The desired answer is the equation of the line $PP'$. $PP'$ has slope $\frac{-11}{2}$, from which we find the equation to be $11x + 2y + 78 = 0$. Therefore, $a+c = \boxed{089}$.

Solution 2

Extend $PR$ to a point $S$ such that $PS = 25$. This forms an isosceles triangle $PQS$. The coordinates of $S$, using the slope of $PR$ (which is $-4/3$), can be determined to be $(7,-15)$. Since the angle bisector of $\angle P$ must touch the midpoint of $QS \Rightarrow (-4,-17)$, we have found our two points. We reach the same answer of $11x + 2y + 78 = 0$.

Solution 3

By the angle bisector theorem as in solution 1, we find that $QP' = 25/2$. If we draw the right triangle formed by $Q, P',$ and the point directly to the right of $Q$ and below $P'$, we get another $3-4-5 \triangle$ (since the slope of $QR$ is $3/4$). Using this, we find that the horizontal projection of $QP'$ is $10$ and the vertical projection of $QP'$ is $15/2$.
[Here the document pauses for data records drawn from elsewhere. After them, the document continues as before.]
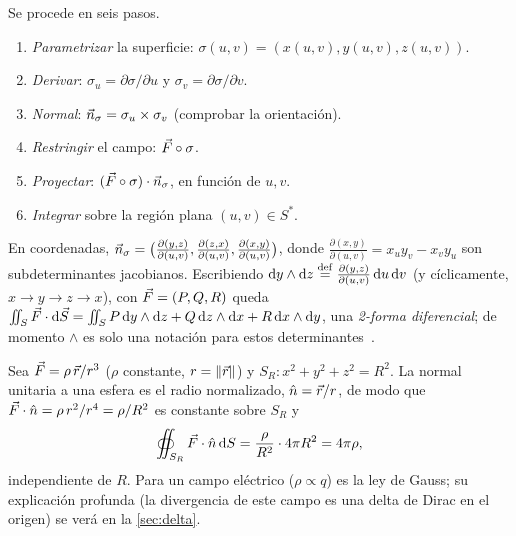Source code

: \begin{notacion}\label{not:procedimiento-flujo}
Se procede en seis pasos.\begin{enumerate}[label=\textbf{\arabic*.}, itemsep=1pt]
  \item \emph{Parametrizar} la superficie: $\sigma(u,v)=(x(u,v),y(u,v),z(u,v))$.
  \item \emph{Derivar}: $\sigma_u=\partial\sigma/\partial u$ y $\sigma_v=\partial\sigma/\partial v$.
  \item \emph{Normal}: $\vc{n}_\sigma=\sigma_u\times\sigma_v$ (comprobar la orientación).
  \item \emph{Restringir} el campo: $\vc{F}\circ\sigma$.
  \item \emph{Proyectar}: $(\vc{F}\circ\sigma)\cdot\vc{n}_\sigma$, en función de $u,v$.
  \item \emph{Integrar} sobre la región plana $(u,v)\in S^{*}$.
\end{enumerate}
\end{notacion}

\begin{observacion}\label{obs:2formas}
En coordenadas, $\vc{n}_\sigma=\bigl(\tfrac{\partial(y,z)}{\partial(u,v)},
\tfrac{\partial(z,x)}{\partial(u,v)},\tfrac{\partial(x,y)}{\partial(u,v)}\bigr)$,
donde $\tfrac{\partial(x,y)}{\partial(u,v)}=x_uy_v-x_vy_u$ son subdeterminantes
jacobianos. Escribiendo $\dif y\wedge\dif z\defeq\tfrac{\partial(y,z)}{\partial(u,v)}\,\dif u\,\dif v$
(y cíclicamente, $x\to y\to z\to x$), con $\vc{F}=(P,Q,R)$ queda
$\iint_S\vc{F}\cdot\dS=\iint_SP\,\dif y\wedge\dif z+Q\,\dif z\wedge\dif x+R\,\dif x\wedge\dif y$,
una \emph{2-forma diferencial}; de momento $\wedge$ es solo una notación para
estos determinantes~\cite{NAVAS}.
\end{observacion}

\begin{ejemplo}\label{ej:flujo-r3}
Sea $\vc{F}=\rho\,\vc{r}/r^{3}$ ($\rho$ constante, $r=\norm{\vc{r}}$) y
$S_R:x^{2}+y^{2}+z^{2}=R^{2}$. La normal unitaria a una esfera es el radio
normalizado, $\un=\vc{r}/r$, de modo que $\vc{F}\cdot\un=\rho\,r^{2}/r^{4}=\rho/R^{2}$
es constante sobre $S_R$ y
\[
  \oiint_{S_R}\vc{F}\cdot\un\,\dsc=\frac{\rho}{R^{2}}\cdot4\pi R^{2}=4\pi\rho ,
\]
independiente de $R$. Para un campo eléctrico ($\rho\propto q$) es la ley de
Gauss; su explicación profunda (la divergencia de este campo es una delta de
Dirac en el origen) se verá en la \cref{sec:delta}.
\end{ejemplo}

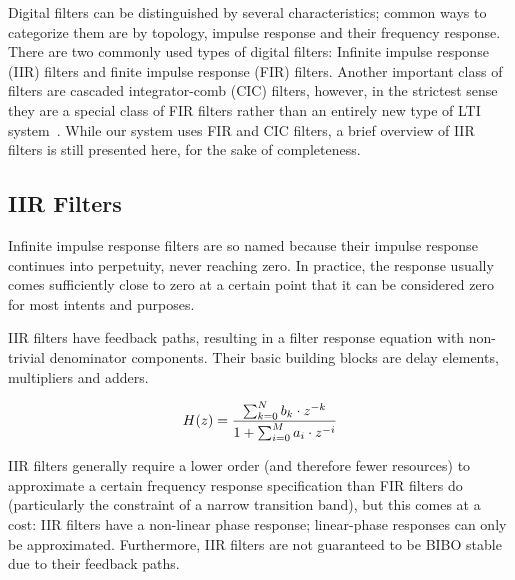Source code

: Digital filters can  be distinguished by several  characteristics; common ways
to  categorize them  are by  topology,  impulse response  and their  frequency
response. There  are  two commonly  used  types  of digital  filters: Infinite
impulse   response   (IIR)  filters   and   finite   impulse  response   (FIR)
filters. Another important class of filters are cascaded integrator-comb (CIC)
filters,  however, in  the strictest  sense they  are a  special class  of FIR
filters rather than an entirely new  type of LTI system~\cite{1163535}.  While
our system uses FIR and CIC filters,  a brief overview of IIR filters is still
presented here, for the sake of completeness.
%
%
\subsection{IIR Filters} %
\label{subsec:iir_filters}

Infinite impulse response filters are  so named because their impulse response
continues  into perpetuity,  never  reaching zero. In  practice, the  response
usually comes  sufficiently close to  zero at a certain  point that it  can be
considered zero for most intents and purposes.

IIR filters have feedback paths, resulting  in a filter response equation with
non-trivial  denominator components. Their  basic  building  blocks are  delay
elements, multipliers and adders.

\begin{equation}
    \label{eq:iir_filter}
    H(z) = \frac{%
            \sum_{k=0}^N b_k \cdot z^{-k}}{%
            1 + \sum_{i=0}^M a_i \cdot z^{-i}}
\end{equation}

IIR filters generally require a lower order (and therefore fewer resources) to
approximate a  certain frequency  response specification  than FIR  filters do
(particularly the constraint of a narrow transition band), but this comes at a
cost:  IIR  filters have a  non-linear phase response;  linear-phase responses
can only  be approximated. Furthermore, IIR  filters are not guaranteed  to be
BIBO stable due to their feedback paths.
Thus, the angle bisector touches $QR$ at the point $\left(-15 + 10, -19 + \frac{15}{2}\right) = \left(-5,-\frac{23}{2}\right)$, from where we continue with the first solution.

Solution 4

This solution uses terminology from the other solutions. The incenter is a much easier point to find on the line $PP'$. Note that the inradius of $\triangle PQR$ is $5$. If you do not understand this, substitute values into the $[\triangle ABC] = rs$ equation. If lines are drawn from the incenter perpendicular to $PR$ and $QR$, then a square with side length $5$ will be created. Call the point opposite $R$ in this square $R'$. Since $R$ has coordinates $(1, -7)$, and the sides of the squares are on a $3-4-5$ ratio, the coordinates of $R'$ are $(-6, -6)$. This is because the x-coordinate is moving to the left $4+3=7$ units and the y-coordinate is moving up $-3+4=1$ units. The line through $(-8,5)$ and $(-6,-6)$ is $11x+2y+78=0$.

Solution 5 (Trigonometry)

Transform triangle $PQR$ so that $P$ is at the origin. Note that the slopes do not change when we transform the triangle.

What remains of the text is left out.